**Brief**
Pick out every line in the data below that holds "conteggio".

Saved data entries

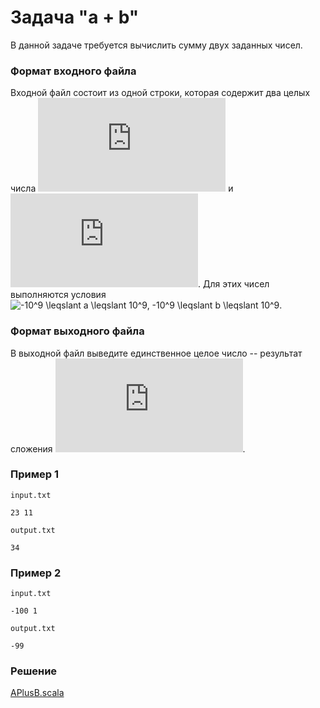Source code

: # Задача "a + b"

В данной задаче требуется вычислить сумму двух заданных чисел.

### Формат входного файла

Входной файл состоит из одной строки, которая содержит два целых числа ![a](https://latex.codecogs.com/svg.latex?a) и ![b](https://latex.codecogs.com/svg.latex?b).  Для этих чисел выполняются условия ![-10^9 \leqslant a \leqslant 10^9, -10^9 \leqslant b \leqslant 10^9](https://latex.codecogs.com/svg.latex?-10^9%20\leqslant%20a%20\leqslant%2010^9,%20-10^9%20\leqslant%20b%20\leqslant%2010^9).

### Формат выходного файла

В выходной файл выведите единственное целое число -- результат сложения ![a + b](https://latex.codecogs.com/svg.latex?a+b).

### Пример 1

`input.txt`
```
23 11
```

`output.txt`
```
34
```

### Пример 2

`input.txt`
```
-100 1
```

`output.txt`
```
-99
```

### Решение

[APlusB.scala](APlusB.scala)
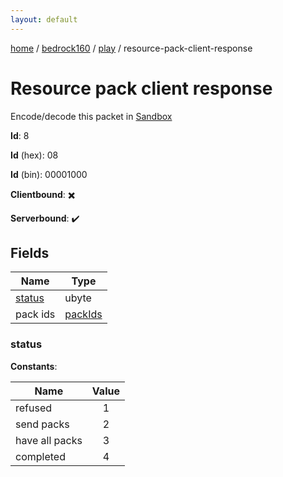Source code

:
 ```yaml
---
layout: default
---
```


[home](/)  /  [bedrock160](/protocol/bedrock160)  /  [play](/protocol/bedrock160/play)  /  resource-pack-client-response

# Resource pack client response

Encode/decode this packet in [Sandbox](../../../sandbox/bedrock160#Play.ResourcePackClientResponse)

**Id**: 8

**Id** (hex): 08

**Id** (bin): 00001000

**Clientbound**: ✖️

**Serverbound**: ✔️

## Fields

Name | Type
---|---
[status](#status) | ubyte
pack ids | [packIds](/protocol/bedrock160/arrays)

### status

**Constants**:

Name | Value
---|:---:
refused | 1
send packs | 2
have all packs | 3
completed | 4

...

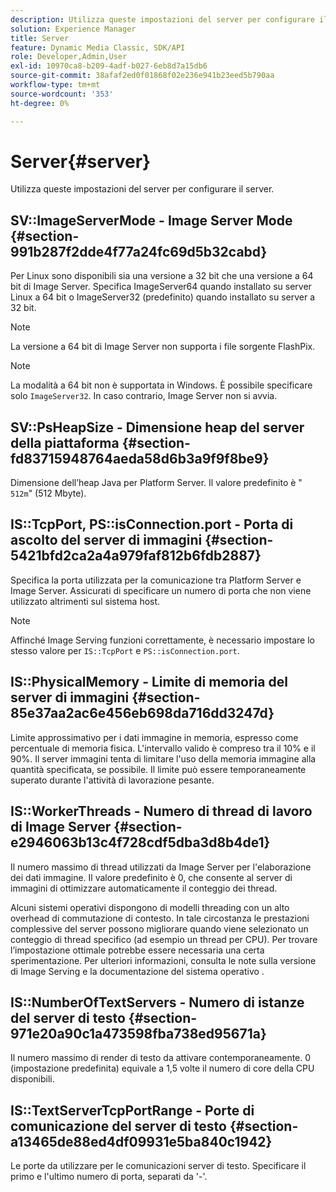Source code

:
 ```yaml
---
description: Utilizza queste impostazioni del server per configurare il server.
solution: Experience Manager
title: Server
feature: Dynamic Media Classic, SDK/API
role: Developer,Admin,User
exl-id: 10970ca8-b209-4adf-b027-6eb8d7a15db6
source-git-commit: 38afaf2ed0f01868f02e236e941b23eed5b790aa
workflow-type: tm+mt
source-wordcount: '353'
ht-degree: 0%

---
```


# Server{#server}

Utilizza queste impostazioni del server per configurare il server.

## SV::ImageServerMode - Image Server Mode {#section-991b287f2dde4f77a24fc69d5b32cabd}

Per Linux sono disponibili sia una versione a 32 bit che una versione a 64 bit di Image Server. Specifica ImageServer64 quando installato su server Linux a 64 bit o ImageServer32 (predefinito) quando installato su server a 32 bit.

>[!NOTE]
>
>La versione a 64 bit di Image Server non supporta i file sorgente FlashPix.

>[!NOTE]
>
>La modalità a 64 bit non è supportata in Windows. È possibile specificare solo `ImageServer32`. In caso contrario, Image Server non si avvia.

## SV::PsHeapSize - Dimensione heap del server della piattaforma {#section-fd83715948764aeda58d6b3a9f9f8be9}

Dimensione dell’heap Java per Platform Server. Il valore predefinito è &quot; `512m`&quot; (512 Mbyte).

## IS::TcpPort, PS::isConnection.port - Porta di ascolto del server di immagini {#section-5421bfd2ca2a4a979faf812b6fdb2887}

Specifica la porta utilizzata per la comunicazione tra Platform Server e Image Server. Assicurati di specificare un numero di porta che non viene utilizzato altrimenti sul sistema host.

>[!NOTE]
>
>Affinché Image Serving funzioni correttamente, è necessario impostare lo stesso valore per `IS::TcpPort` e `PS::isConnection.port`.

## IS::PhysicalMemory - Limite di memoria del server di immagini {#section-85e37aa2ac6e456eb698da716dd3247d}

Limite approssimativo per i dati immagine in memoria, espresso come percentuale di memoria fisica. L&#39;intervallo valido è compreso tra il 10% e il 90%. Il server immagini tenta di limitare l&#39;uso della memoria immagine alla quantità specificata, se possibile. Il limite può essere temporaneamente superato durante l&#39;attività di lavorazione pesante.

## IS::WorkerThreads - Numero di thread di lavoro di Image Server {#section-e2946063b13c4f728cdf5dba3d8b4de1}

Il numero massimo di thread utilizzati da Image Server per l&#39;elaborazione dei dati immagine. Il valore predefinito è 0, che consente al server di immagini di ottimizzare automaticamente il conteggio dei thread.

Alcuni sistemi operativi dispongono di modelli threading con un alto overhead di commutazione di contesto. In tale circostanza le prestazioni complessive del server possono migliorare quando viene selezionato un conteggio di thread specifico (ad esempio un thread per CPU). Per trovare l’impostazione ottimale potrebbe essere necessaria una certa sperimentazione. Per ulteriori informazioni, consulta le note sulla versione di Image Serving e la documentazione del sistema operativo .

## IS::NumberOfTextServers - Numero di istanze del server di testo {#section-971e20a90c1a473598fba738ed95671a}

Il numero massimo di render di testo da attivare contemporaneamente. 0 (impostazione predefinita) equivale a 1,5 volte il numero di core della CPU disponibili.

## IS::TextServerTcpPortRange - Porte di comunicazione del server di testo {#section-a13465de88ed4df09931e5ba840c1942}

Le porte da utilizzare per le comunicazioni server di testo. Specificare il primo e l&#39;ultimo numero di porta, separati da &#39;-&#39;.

**Solution for this problem**
Il numero massimo di thread utilizzati da Image Server per l&#39;elaborazione dei dati immagine. Il valore predefinito è 0, che consente al server di immagini di ottimizzare automaticamente il conteggio dei thread.
Alcuni sistemi operativi dispongono di modelli threading con un alto overhead di commutazione di contesto. In tale circostanza le prestazioni complessive del server possono migliorare quando viene selezionato un conteggio di thread specifico (ad esempio un thread per CPU). Per trovare l’impostazione ottimale potrebbe essere necessaria una certa sperimentazione. Per ulteriori informazioni, consulta le note sulla versione di Image Serving e la documentazione del sistema operativo .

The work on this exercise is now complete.